From the records beneath, determine how many lines contain "website" and report only that figure.

[Opening Recorded information section]

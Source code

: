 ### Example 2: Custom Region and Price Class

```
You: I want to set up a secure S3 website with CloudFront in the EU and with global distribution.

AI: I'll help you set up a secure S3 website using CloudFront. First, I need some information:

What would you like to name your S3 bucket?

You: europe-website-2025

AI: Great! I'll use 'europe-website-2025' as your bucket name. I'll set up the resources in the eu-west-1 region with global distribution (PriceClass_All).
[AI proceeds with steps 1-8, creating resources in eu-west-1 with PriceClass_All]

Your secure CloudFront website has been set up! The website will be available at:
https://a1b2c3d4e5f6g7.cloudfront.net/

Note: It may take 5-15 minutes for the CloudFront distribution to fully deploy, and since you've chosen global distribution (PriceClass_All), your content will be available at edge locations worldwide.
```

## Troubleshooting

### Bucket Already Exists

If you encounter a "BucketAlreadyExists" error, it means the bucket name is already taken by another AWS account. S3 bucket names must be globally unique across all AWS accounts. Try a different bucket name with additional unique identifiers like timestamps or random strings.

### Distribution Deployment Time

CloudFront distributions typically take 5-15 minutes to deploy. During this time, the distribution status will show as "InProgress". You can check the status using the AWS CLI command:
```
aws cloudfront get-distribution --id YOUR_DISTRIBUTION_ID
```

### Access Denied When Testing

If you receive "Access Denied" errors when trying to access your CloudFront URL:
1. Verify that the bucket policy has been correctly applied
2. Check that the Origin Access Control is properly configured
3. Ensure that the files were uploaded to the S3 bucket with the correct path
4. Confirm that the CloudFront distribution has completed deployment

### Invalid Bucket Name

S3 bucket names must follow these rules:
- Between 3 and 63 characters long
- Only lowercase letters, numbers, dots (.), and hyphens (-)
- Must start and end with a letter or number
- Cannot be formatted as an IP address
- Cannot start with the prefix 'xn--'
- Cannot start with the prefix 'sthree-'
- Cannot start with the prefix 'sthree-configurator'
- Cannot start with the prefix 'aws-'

[Closing Recorded information section]

▸ Output for this task
5